WASHINGTON - Orders placed with U.S. factories rose in May for the first time in three months, easing concern that manufacturing is faltering.
The 0.7 percent increase in bookings followed a revised 0.7 percent drop in the prior month, the Commerce Department said today in Washington. The median forecast of economists in a Bloomberg News survey called for a rise to 0.1 percent.
Europe’s debt crisis and a slowdown in Asian markets including China is restraining exports, weighing on the outlook for manufacturers like Joy Global Inc. and DuPont Co. Business investment, a mainstay of growth, will provide less of a boost to the economy as a weakening labor market holds back American consumers from boosting purchases of vehicles and other goods.
“Manufacturing is cooling,” Michael Hanson, a senior U.S. economist at Bank of America Corp. in New York, said before the report. “Demand is getting weaker, and that has a bearing on manufacturing activity. We’ll see weakness in orders going forward.”
Estimates in the Bloomberg survey of 52 economists ranged from a drop of 1.3 percent to a gain of 1 percent. The Commerce Department revised the April figure from a previously reported drop of 0.6 percent.
Excluding transportation equipment, factory orders increased 0.4 percent in May after falling 0.9 percent the prior month.
Bookings for durable goods, those meant to least at least three years climbed 1.3 percent, also the first gain in three months.
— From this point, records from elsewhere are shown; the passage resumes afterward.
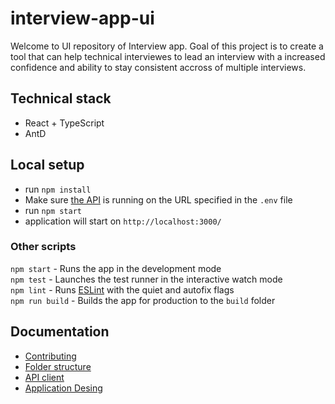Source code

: # interview-app-ui

Welcome to UI repository of Interview app. Goal of this project is to create a tool that can help technical interviewes to lead an interview with a increased confidence and ability to stay consistent accross of multiple interviews.

## Technical stack
- React + TypeScript
- AntD 

## Local setup

- run `npm install`
- Make sure [the API](https://github.com/3PillarGlobal-Czechia/interview-app-api) is running on the URL specified in the `.env` file
- run `npm start`
- application will start on `http://localhost:3000/`

### Other scripts

`npm start` - Runs the app in the development mode \
`npm test` - Launches the test runner in the interactive watch mode \
`npm lint` - Runs [ESLint](https://eslint.org/) with the quiet and autofix flags \
`npm run build` - Builds the app for production to the `build` folder

## Documentation

- [Contributing](CONTRIBUTING.md)
- [Folder structure](docs/FOLDER_STRUCTURE.md)
- [API client](docs/API_CLIENT.md)
- [Application Desing](docs/DESIGN.md)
They make up just over half of total factory demand. Today’s reading was more than the 1.1 percent gain estimated by the government on June 27. Demand for non-durable goods, including petroleum, increased 0.2 percent.
Orders for capital goods excluding aircraft and military equipment, a measure of future business investment, advanced 2.1 percent, more than the 1.6 percent gain estimated last week, after falling 1.5 percent the prior month.
Shipments of those goods, used in calculating gross domestic product, increased 0.6 percent, more than previously projected, after dropping 1.5 percent in April.
An unemployment rate exceeding 8 percent is restraining household spending, which accounts for about 70 percent of the economy. Cars and light trucks sold at a 13.7 million annual rate in May, the weakest this year and down from April’s 14.4 million pace, Ward’s Automotive Group data showed.
Factory inventories decreased 0.2 percent in May for a second month, today’s report showed. The draw down in stockpiles may prompt some economists to cut estimates for second-quarter gross domestic product.
Factory shipments climbed 0.5 percent in May, the report also showed. The gain in sales combined with the drop in stocks brought the inventory-to-shipments ratio down to 1.27 months, the lowest reading since September, from 1.28 months in April.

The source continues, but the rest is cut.